If you have ever wondered how all the information in those tiny boxes on official forms eventually makes their way into a database, the answer is a combination of a high-quality scanner, and a top-of-the-line optical character recognition (OCR) software package.OmniExtract 6.1.4, from Delhi-based Newgen, is a solution to the problem of how to process and automatically extract the data contained within the scanned images of both structured and unstructured forms. In other words, if you are looking for automatic metadata entry when a form is scanned, then look no further.
The updated version of OmniExtract is constructed with a open architecture that allows more flexibility for the integration of customized external applications for image pre-processing. Furthermore, the primary selling point for the new version is the capability to consume complex structured forms - think mortgage applications - without the need to redesign the form.

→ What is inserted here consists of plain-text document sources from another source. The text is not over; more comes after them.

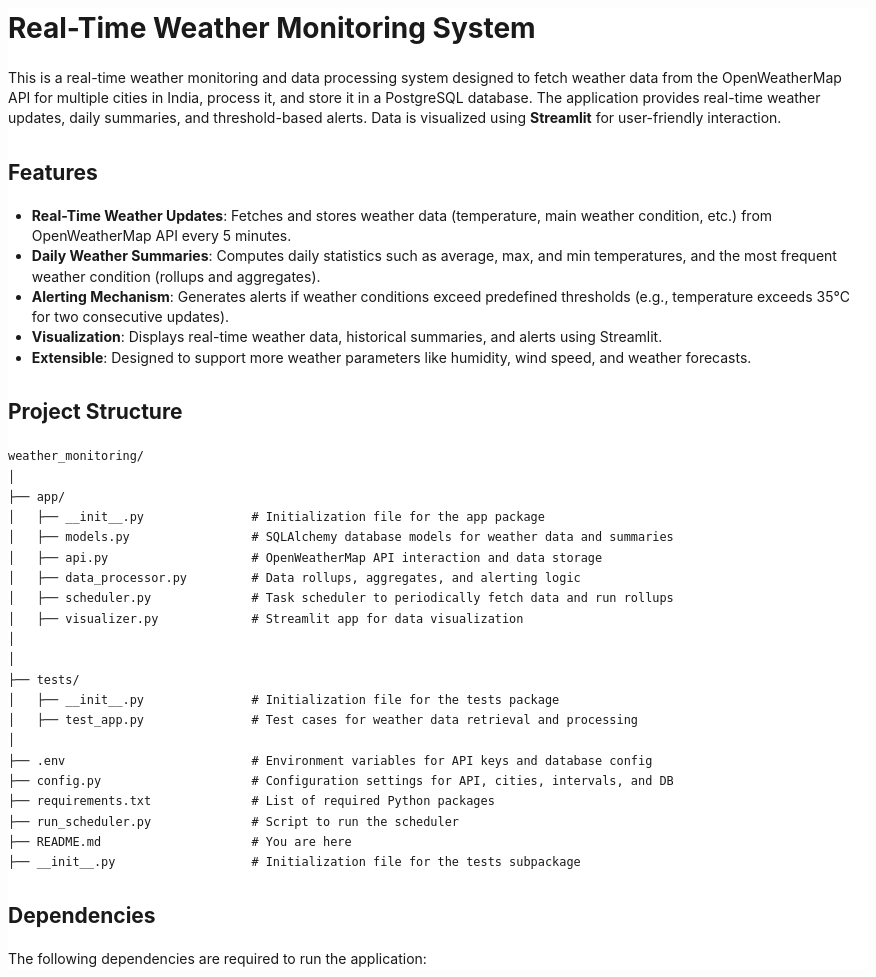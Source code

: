 # Real-Time Weather Monitoring System

This is a real-time weather monitoring and data processing system designed to fetch weather data from the OpenWeatherMap API for multiple cities in India, process it, and store it in a PostgreSQL database. The application provides real-time weather updates, daily summaries, and threshold-based alerts. Data is visualized using **Streamlit** for user-friendly interaction.

## Features
- **Real-Time Weather Updates**: Fetches and stores weather data (temperature, main weather condition, etc.) from OpenWeatherMap API every 5 minutes.
- **Daily Weather Summaries**: Computes daily statistics such as average, max, and min temperatures, and the most frequent weather condition (rollups and aggregates).
- **Alerting Mechanism**: Generates alerts if weather conditions exceed predefined thresholds (e.g., temperature exceeds 35°C for two consecutive updates).
- **Visualization**: Displays real-time weather data, historical summaries, and alerts using Streamlit.
- **Extensible**: Designed to support more weather parameters like humidity, wind speed, and weather forecasts.

## Project Structure

```
weather_monitoring/
│
├── app/
│   ├── __init__.py               # Initialization file for the app package
│   ├── models.py                 # SQLAlchemy database models for weather data and summaries
│   ├── api.py                    # OpenWeatherMap API interaction and data storage
│   ├── data_processor.py         # Data rollups, aggregates, and alerting logic
│   ├── scheduler.py              # Task scheduler to periodically fetch data and run rollups
│   ├── visualizer.py             # Streamlit app for data visualization
│                  
│
├── tests/
│   ├── __init__.py               # Initialization file for the tests package
│   ├── test_app.py               # Test cases for weather data retrieval and processing
│
├── .env                          # Environment variables for API keys and database config
├── config.py                     # Configuration settings for API, cities, intervals, and DB
├── requirements.txt              # List of required Python packages
├── run_scheduler.py              # Script to run the scheduler
├── README.md                     # You are here
├── __init__.py                   # Initialization file for the tests subpackage

```

## Dependencies

The following dependencies are required to run the application:
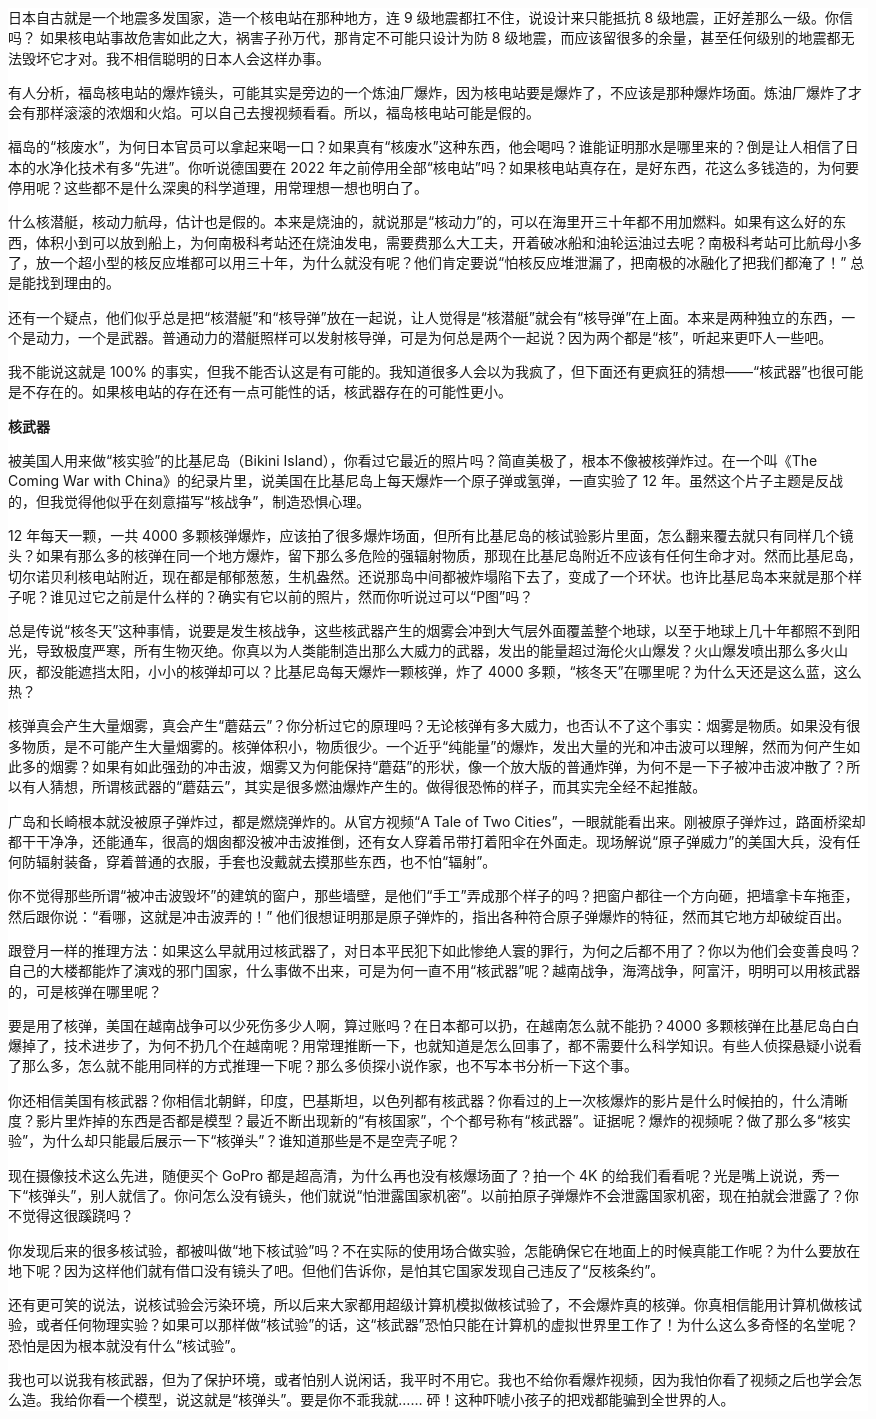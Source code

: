 日本自古就是一个地震多发国家，造一个核电站在那种地方，连 9 级地震都扛不住，说设计来只能抵抗 8 级地震，正好差那么一级。你信吗？ 如果核电站事故危害如此之大，祸害子孙万代，那肯定不可能只设计为防 8 级地震，而应该留很多的余量，甚至任何级别的地震都无法毁坏它才对。我不相信聪明的日本人会这样办事。

有人分析，福岛核电站的爆炸镜头，可能其实是旁边的一个炼油厂爆炸，因为核电站要是爆炸了，不应该是那种爆炸场面。炼油厂爆炸了才会有那样滚滚的浓烟和火焰。可以自己去搜视频看看。所以，福岛核电站可能是假的。

福岛的“核废水”，为何日本官员可以拿起来喝一口？如果真有“核废水”这种东西，他会喝吗？谁能证明那水是哪里来的？倒是让人相信了日本的水净化技术有多“先进”。你听说德国要在 2022 年之前停用全部“核电站”吗？如果核电站真存在，是好东西，花这么多钱造的，为何要停用呢？这些都不是什么深奥的科学道理，用常理想一想也明白了。

什么核潜艇，核动力航母，估计也是假的。本来是烧油的，就说那是“核动力”的，可以在海里开三十年都不用加燃料。如果有这么好的东西，体积小到可以放到船上，为何南极科考站还在烧油发电，需要费那么大工夫，开着破冰船和油轮运油过去呢？南极科考站可比航母小多了，放一个超小型的核反应堆都可以用三十年，为什么就没有呢？他们肯定要说“怕核反应堆泄漏了，把南极的冰融化了把我们都淹了！” 总是能找到理由的。

还有一个疑点，他们似乎总是把“核潜艇”和“核导弹”放在一起说，让人觉得是“核潜艇”就会有“核导弹”在上面。本来是两种独立的东西，一个是动力，一个是武器。普通动力的潜艇照样可以发射核导弹，可是为何总是两个一起说？因为两个都是“核”，听起来更吓人一些吧。

我不能说这就是 100% 的事实，但我不能否认这是有可能的。我知道很多人会以为我疯了，但下面还有更疯狂的猜想——“核武器”也很可能是不存在的。如果核电站的存在还有一点可能性的话，核武器存在的可能性更小。

**核武器**

被美国人用来做“核实验”的比基尼岛（Bikini Island），你看过它最近的照片吗？简直美极了，根本不像被核弹炸过。在一个叫《The Coming War with China》的纪录片里，说美国在比基尼岛上每天爆炸一个原子弹或氢弹，一直实验了 12 年。虽然这个片子主题是反战的，但我觉得他似乎在刻意描写“核战争”，制造恐惧心理。

12 年每天一颗，一共 4000 多颗核弹爆炸，应该拍了很多爆炸场面，但所有比基尼岛的核试验影片里面，怎么翻来覆去就只有同样几个镜头？如果有那么多的核弹在同一个地方爆炸，留下那么多危险的强辐射物质，那现在比基尼岛附近不应该有任何生命才对。然而比基尼岛，切尔诺贝利核电站附近，现在都是郁郁葱葱，生机盎然。还说那岛中间都被炸塌陷下去了，变成了一个环状。也许比基尼岛本来就是那个样子呢？谁见过它之前是什么样的？确实有它以前的照片，然而你听说过可以“P图”吗？

总是传说“核冬天”这种事情，说要是发生核战争，这些核武器产生的烟雾会冲到大气层外面覆盖整个地球，以至于地球上几十年都照不到阳光，导致极度严寒，所有生物灭绝。你真以为人类能制造出那么大威力的武器，发出的能量超过海伦火山爆发？火山爆发喷出那么多火山灰，都没能遮挡太阳，小小的核弹却可以？比基尼岛每天爆炸一颗核弹，炸了 4000 多颗，“核冬天”在哪里呢？为什么天还是这么蓝，这么热？

核弹真会产生大量烟雾，真会产生“蘑菇云”？你分析过它的原理吗？无论核弹有多大威力，也否认不了这个事实：烟雾是物质。如果没有很多物质，是不可能产生大量烟雾的。核弹体积小，物质很少。一个近乎“纯能量”的爆炸，发出大量的光和冲击波可以理解，然而为何产生如此多的烟雾？如果有如此强劲的冲击波，烟雾又为何能保持“蘑菇”的形状，像一个放大版的普通炸弹，为何不是一下子被冲击波冲散了？所以有人猜想，所谓核武器的“蘑菇云”，其实是很多燃油爆炸产生的。做得很恐怖的样子，而其实完全经不起推敲。

广岛和长崎根本就没被原子弹炸过，都是燃烧弹炸的。从官方视频“A Tale of Two Cities”，一眼就能看出来。刚被原子弹炸过，路面桥梁却都干干净净，还能通车，很高的烟囱都没被冲击波推倒，还有女人穿着吊带打着阳伞在外面走。现场解说“原子弹威力”的美国大兵，没有任何防辐射装备，穿着普通的衣服，手套也没戴就去摸那些东西，也不怕“辐射”。

你不觉得那些所谓“被冲击波毁坏”的建筑的窗户，那些墙壁，是他们“手工”弄成那个样子的吗？把窗户都往一个方向砸，把墙拿卡车拖歪，然后跟你说：“看哪，这就是冲击波弄的！” 他们很想证明那是原子弹炸的，指出各种符合原子弹爆炸的特征，然而其它地方却破绽百出。

跟登月一样的推理方法：如果这么早就用过核武器了，对日本平民犯下如此惨绝人寰的罪行，为何之后都不用了？你以为他们会变善良吗？自己的大楼都能炸了演戏的邪门国家，什么事做不出来，可是为何一直不用“核武器”呢？越南战争，海湾战争，阿富汗，明明可以用核武器的，可是核弹在哪里呢？

要是用了核弹，美国在越南战争可以少死伤多少人啊，算过账吗？在日本都可以扔，在越南怎么就不能扔？4000 多颗核弹在比基尼岛白白爆掉了，技术进步了，为何不扔几个在越南呢？用常理推断一下，也就知道是怎么回事了，都不需要什么科学知识。有些人侦探悬疑小说看了那么多，怎么就不能用同样的方式推理一下呢？那么多侦探小说作家，也不写本书分析一下这个事。

你还相信美国有核武器？你相信北朝鲜，印度，巴基斯坦，以色列都有核武器？你看过的上一次核爆炸的影片是什么时候拍的，什么清晰度？影片里炸掉的东西是否都是模型？最近不断出现新的“有核国家”，个个都号称有“核武器”。证据呢？爆炸的视频呢？做了那么多“核实验”，为什么却只能最后展示一下“核弹头”？谁知道那些是不是空壳子呢？

现在摄像技术这么先进，随便买个 GoPro 都是超高清，为什么再也没有核爆场面了？拍一个 4K 的给我们看看呢？光是嘴上说说，秀一下“核弹头”，别人就信了。你问怎么没有镜头，他们就说“怕泄露国家机密”。以前拍原子弹爆炸不会泄露国家机密，现在拍就会泄露了？你不觉得这很蹊跷吗？

你发现后来的很多核试验，都被叫做“地下核试验”吗？不在实际的使用场合做实验，怎能确保它在地面上的时候真能工作呢？为什么要放在地下呢？因为这样他们就有借口没有镜头了吧。但他们告诉你，是怕其它国家发现自己违反了“反核条约”。

还有更可笑的说法，说核试验会污染环境，所以后来大家都用超级计算机模拟做核试验了，不会爆炸真的核弹。你真相信能用计算机做核试验，或者任何物理实验？如果可以那样做“核试验”的话，这“核武器”恐怕只能在计算机的虚拟世界里工作了！为什么这么多奇怪的名堂呢？恐怕是因为根本就没有什么“核试验”。

我也可以说我有核武器，但为了保护环境，或者怕别人说闲话，我平时不用它。我也不给你看爆炸视频，因为我怕你看了视频之后也学会怎么造。我给你看一个模型，说这就是“核弹头”。要是你不乖我就…… 砰！这种吓唬小孩子的把戏都能骗到全世界的人。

In other words, OmniExtract purports to be able to adapt to your organization's business processes instead of forcing your organization to change its ways.
OmniExtract supports the ability the automatically identify and create data zones thereby improving form definition. Moreover, these data zones can then be associated with multiple legends for a better success rate when consuming forms. Along with these features, OmniExtract 6.1.4 also includes the following capabilities: automatic table extraction, automatic form definition, and static text removal.
From an architectural perspective, OmniExtract leverages a Microsoft
Windows Server based modular architecture consisting of the following:
* Extraction Server
: An independent process, meaning no humans required, that supports volumes of forms in the millions - according to NewGen. The server process is queue-based and continually picks up forms and processes them based on their definitions. Multiple third party OCR and Intelligent Character Recognition (ICR) systems can be integrated.
* Extraction Manager
: A server-side administration tool for monitoring and controlling batches submitted for extraction.
* Form Definition
: A complete form-template definition component that supports defining data zones along with testing and verification of templates.
* Scan Station
: This module allows forms to be organized into batches
using neural network based form identification and segregation features.
* Verification Station
: Extracted data is verified and corrected automatically with intelligent notifications pre-configured for doubtful characters.
If your organization processes a large amount of paper-based forms and you want to eliminate the data entry required on top of the resources required for scanning, take a look at Newgen's latest offering
. According to Newgen Software, the OmniExtract product has been launched in Europe, the Middle East, Africa, and countries in the Asian Pacific region. A release in the United States is coming soon.